* TASK BRIEF *
All lines that hold the string "escopo" should be copied. Find them in the listing below.

* AVAILABLE RECORDS *
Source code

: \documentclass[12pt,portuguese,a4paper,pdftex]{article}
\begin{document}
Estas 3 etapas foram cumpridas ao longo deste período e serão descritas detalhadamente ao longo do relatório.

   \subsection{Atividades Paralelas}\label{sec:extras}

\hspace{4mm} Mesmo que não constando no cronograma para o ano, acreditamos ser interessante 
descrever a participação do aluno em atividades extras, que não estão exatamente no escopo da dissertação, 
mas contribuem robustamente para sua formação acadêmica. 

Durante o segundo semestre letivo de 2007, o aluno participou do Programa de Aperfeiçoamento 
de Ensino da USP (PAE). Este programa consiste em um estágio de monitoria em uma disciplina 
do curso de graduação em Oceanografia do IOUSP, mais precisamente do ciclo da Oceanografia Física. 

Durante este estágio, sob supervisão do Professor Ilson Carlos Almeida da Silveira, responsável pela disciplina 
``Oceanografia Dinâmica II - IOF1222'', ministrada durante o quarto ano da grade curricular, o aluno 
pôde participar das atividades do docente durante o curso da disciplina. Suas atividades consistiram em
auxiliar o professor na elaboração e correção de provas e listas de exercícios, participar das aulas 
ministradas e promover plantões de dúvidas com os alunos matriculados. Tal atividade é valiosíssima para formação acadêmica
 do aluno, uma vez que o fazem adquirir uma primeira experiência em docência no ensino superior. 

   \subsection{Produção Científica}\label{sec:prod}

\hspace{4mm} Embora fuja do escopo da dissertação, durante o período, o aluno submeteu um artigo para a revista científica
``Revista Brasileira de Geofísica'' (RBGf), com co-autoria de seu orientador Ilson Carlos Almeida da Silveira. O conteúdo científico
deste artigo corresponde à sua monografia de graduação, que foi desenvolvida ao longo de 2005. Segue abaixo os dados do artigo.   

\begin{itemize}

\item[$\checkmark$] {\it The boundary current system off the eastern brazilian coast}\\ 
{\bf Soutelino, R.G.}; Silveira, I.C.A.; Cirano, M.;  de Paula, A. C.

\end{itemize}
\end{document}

* REPLY TO THE EXERCISE *
descrever a participação do aluno em atividades extras, que não estão exatamente no escopo da dissertação, 
\hspace{4mm} Embora fuja do escopo da dissertação, durante o período, o aluno submeteu um artigo para a revista científica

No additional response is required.